* The task:
Up to and including the line with "Workflow Status (with", output the records exactly as they appear.

* Task material:
■ ■ ■ ■ ■

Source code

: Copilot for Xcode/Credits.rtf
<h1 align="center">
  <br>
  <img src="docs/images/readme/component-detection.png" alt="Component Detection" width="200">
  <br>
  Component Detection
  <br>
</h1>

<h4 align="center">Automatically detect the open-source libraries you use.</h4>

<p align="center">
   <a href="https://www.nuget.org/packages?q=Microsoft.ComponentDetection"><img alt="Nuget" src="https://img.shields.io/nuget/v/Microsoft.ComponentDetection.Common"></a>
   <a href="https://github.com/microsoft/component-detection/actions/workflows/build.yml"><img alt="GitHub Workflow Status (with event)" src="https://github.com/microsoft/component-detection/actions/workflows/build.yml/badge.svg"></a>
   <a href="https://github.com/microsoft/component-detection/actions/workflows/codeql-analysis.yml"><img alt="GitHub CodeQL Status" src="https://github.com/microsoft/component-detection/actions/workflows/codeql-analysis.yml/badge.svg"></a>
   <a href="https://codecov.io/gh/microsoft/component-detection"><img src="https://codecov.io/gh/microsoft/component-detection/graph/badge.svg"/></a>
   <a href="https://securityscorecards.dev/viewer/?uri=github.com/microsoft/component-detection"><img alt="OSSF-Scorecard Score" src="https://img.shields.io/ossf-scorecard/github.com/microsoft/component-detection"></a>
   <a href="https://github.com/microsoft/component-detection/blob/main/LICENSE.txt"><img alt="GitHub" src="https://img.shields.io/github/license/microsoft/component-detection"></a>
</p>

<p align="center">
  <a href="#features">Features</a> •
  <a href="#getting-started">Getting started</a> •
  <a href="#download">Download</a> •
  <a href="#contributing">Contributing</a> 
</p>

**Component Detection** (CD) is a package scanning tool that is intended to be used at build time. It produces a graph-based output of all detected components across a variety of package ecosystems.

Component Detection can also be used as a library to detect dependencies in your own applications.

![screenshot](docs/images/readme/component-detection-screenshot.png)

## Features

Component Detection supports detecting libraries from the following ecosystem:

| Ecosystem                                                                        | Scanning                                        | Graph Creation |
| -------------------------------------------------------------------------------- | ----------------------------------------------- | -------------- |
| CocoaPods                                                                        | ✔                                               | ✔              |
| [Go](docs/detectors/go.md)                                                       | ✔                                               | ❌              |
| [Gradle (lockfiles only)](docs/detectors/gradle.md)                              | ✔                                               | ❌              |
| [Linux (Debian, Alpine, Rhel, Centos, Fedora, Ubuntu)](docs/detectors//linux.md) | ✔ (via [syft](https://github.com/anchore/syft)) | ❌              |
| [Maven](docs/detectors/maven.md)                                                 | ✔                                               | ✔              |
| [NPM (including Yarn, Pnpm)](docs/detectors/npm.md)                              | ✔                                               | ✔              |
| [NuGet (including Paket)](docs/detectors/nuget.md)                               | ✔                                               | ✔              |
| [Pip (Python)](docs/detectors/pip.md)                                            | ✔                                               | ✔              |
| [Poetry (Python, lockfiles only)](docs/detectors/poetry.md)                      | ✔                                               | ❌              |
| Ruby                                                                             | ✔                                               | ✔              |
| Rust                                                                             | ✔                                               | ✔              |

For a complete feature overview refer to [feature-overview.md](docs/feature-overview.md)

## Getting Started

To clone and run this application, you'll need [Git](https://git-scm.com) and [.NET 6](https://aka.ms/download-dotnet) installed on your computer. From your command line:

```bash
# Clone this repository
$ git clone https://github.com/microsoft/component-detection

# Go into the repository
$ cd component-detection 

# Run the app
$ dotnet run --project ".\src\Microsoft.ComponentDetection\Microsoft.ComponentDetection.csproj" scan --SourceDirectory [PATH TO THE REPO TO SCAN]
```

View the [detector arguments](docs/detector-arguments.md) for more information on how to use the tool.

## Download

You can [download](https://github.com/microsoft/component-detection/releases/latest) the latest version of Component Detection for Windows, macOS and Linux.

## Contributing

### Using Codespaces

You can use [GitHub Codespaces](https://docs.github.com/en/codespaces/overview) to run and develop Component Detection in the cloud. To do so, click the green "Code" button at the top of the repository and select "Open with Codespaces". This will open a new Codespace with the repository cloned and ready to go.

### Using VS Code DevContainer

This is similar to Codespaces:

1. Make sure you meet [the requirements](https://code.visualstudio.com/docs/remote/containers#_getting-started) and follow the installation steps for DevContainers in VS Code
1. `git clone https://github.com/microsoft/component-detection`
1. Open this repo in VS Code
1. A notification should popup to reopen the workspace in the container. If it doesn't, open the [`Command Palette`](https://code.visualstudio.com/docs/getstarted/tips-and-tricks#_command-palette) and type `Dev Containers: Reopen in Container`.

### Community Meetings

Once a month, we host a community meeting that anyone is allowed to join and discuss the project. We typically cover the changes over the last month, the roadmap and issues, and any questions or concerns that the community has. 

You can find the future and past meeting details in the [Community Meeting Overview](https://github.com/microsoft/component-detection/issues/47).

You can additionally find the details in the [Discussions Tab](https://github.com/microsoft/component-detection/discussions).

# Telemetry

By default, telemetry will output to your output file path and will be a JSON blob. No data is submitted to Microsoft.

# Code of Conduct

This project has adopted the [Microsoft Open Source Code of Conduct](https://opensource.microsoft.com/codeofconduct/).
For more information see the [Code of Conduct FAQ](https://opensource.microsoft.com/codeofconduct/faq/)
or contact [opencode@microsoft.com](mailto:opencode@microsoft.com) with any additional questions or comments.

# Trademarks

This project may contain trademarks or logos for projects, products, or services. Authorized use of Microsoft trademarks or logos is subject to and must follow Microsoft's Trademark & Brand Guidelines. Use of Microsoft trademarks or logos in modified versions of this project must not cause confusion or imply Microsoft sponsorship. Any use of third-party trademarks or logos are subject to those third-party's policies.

■ ■ ■ ■ ■

* Solution:
Source code

: Copilot for Xcode/Credits.rtf
<h1 align="center">
  <br>
  <img src="docs/images/readme/component-detection.png" alt="Component Detection" width="200">
  <br>
  Component Detection
  <br>
</h1>

<h4 align="center">Automatically detect the open-source libraries you use.</h4>

<p align="center">
   <a href="https://www.nuget.org/packages?q=Microsoft.ComponentDetection"><img alt="Nuget" src="https://img.shields.io/nuget/v/Microsoft.ComponentDetection.Common"></a>
   <a href="https://github.com/microsoft/component-detection/actions/workflows/build.yml"><img alt="GitHub Workflow Status (with event)" src="https://github.com/microsoft/component-detection/actions/workflows/build.yml/badge.svg"></a>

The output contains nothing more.